Collection entries:

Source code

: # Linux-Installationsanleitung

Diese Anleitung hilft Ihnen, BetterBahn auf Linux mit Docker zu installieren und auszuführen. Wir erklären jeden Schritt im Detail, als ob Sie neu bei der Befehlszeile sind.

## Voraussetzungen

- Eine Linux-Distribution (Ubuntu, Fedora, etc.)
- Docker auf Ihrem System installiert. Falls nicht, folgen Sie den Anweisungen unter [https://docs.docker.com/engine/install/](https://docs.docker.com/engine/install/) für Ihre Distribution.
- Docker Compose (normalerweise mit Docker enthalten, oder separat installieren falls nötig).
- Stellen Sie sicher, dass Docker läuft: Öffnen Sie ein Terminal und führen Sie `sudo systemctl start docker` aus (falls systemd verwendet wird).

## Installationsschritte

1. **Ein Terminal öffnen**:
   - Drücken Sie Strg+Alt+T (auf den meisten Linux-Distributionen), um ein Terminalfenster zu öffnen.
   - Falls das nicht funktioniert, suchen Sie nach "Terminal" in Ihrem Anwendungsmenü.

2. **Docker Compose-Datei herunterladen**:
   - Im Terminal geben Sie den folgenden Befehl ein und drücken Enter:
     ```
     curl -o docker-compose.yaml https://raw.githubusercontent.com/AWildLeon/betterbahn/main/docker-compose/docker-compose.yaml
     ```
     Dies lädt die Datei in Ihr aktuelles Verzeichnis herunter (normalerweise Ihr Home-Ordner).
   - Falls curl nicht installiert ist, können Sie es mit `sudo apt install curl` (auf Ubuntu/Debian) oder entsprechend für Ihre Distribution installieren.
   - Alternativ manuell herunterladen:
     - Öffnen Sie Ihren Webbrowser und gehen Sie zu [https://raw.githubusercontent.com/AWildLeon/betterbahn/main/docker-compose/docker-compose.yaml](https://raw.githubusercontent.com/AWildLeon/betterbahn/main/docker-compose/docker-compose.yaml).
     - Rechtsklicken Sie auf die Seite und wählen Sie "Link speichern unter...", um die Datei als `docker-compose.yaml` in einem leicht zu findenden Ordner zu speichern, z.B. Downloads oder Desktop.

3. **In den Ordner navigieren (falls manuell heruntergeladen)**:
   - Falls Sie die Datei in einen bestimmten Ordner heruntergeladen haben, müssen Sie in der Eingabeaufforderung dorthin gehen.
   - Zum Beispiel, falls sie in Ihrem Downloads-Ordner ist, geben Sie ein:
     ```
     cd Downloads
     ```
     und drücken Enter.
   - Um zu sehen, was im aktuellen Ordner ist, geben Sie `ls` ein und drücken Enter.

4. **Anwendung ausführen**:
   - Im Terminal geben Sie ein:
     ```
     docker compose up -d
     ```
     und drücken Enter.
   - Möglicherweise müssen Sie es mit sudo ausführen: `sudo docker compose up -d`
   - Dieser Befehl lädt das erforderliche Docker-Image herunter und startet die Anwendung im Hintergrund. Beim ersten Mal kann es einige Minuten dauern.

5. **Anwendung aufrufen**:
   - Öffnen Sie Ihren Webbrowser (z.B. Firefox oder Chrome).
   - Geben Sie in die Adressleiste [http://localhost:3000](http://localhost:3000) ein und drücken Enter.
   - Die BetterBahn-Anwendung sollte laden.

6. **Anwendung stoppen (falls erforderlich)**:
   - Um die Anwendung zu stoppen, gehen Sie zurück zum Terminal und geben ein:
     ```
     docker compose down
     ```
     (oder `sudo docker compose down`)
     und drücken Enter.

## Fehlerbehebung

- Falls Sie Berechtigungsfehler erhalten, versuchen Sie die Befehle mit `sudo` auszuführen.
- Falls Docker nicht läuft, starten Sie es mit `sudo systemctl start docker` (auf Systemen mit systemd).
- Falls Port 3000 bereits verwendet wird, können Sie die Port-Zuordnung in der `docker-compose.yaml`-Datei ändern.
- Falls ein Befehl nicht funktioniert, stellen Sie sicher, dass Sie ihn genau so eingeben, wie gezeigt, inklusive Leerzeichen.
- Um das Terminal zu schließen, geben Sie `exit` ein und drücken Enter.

---

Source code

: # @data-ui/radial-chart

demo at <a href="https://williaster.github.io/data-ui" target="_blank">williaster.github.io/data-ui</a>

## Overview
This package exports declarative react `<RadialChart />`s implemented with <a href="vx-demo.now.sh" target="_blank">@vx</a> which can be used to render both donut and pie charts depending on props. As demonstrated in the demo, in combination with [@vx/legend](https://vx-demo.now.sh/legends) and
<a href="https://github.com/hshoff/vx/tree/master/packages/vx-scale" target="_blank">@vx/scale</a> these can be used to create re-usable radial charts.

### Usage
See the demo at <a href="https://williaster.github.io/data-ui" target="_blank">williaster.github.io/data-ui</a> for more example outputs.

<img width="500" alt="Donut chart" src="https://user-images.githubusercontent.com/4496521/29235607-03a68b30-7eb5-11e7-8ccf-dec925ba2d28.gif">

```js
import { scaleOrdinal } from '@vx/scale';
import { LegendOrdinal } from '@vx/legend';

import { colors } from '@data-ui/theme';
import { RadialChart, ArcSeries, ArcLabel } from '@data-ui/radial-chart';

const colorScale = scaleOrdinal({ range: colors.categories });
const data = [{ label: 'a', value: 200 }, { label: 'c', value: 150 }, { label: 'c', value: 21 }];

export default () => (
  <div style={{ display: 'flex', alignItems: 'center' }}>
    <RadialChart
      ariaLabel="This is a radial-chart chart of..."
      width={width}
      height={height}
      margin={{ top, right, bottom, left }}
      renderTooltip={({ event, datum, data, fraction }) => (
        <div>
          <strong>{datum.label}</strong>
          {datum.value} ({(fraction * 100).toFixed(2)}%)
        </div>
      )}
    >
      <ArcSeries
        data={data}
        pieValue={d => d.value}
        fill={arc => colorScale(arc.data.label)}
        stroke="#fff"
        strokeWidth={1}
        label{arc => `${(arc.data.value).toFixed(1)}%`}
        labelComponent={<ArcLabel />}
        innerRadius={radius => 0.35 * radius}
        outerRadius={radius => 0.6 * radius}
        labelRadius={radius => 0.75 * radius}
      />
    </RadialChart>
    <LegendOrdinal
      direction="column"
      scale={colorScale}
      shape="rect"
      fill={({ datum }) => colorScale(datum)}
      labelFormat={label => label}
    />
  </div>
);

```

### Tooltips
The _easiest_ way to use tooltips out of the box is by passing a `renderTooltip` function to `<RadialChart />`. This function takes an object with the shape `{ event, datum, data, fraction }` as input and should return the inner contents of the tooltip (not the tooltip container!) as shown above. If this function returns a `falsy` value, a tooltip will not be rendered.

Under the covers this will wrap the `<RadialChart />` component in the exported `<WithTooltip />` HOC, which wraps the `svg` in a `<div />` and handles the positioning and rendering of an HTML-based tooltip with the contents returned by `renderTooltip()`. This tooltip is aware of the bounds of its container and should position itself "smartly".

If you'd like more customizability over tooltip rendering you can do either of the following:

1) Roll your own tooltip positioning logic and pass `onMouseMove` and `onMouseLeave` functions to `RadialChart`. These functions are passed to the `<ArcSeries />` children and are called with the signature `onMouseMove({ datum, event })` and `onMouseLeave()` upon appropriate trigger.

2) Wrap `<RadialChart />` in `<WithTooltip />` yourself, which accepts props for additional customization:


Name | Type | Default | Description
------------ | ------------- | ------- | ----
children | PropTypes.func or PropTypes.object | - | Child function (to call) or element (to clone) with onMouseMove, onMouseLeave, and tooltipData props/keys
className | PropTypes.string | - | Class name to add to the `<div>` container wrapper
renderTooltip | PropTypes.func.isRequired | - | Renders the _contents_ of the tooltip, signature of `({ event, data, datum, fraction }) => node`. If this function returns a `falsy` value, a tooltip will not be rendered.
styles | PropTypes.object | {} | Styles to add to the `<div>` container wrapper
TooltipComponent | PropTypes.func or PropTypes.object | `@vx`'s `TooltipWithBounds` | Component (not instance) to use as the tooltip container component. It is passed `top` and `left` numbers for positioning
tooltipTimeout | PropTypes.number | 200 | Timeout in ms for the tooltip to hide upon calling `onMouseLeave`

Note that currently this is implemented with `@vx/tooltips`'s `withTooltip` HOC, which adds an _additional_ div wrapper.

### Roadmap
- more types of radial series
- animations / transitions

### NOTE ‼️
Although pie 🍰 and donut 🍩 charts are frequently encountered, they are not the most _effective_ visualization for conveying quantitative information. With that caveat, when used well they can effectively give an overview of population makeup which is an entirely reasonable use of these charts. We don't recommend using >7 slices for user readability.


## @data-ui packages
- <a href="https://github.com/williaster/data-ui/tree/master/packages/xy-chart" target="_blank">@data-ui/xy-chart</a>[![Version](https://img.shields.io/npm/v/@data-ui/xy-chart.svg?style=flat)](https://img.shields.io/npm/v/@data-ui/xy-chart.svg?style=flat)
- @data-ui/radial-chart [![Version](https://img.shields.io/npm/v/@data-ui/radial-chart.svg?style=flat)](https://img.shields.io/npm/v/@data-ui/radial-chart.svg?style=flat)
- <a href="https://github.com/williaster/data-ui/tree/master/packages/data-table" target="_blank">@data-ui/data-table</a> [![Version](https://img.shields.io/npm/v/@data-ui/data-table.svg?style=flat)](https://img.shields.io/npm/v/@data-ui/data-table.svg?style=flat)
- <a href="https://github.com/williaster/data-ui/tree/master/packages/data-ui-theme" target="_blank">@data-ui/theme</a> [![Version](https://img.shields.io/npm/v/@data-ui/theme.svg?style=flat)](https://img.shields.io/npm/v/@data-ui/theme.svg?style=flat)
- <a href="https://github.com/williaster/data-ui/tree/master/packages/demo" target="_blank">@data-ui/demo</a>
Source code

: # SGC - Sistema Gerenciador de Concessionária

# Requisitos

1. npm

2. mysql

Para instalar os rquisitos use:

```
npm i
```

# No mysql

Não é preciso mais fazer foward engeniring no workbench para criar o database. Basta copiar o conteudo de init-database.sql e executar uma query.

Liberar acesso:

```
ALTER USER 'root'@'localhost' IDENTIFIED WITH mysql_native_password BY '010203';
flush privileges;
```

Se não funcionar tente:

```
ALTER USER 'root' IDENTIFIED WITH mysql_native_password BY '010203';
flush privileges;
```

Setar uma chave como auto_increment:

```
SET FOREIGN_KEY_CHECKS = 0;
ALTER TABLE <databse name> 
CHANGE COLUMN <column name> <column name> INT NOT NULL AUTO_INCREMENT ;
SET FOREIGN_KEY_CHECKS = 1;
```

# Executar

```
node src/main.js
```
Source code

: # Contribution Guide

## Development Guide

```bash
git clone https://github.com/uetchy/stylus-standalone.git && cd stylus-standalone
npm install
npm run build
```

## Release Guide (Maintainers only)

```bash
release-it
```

...

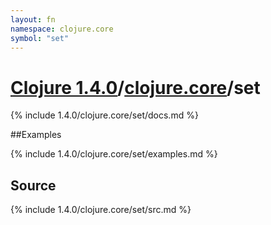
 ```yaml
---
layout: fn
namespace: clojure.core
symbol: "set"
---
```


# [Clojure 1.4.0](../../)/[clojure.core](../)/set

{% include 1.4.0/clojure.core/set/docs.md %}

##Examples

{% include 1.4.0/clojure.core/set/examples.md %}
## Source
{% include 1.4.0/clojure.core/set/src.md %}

What the task asks →
Where the string "Ihren" turns up in a line of the data above, copy that whole line.

Response box →
     - Öffnen Sie Ihren Webbrowser und gehen Sie zu [https://raw.githubusercontent.com/AWildLeon/betterbahn/main/docker-compose/docker-compose.yaml](https://raw.githubusercontent.com/AWildLeon/betterbahn/main/docker-compose/docker-compose.yaml).
   - Öffnen Sie Ihren Webbrowser (z.B. Firefox oder Chrome).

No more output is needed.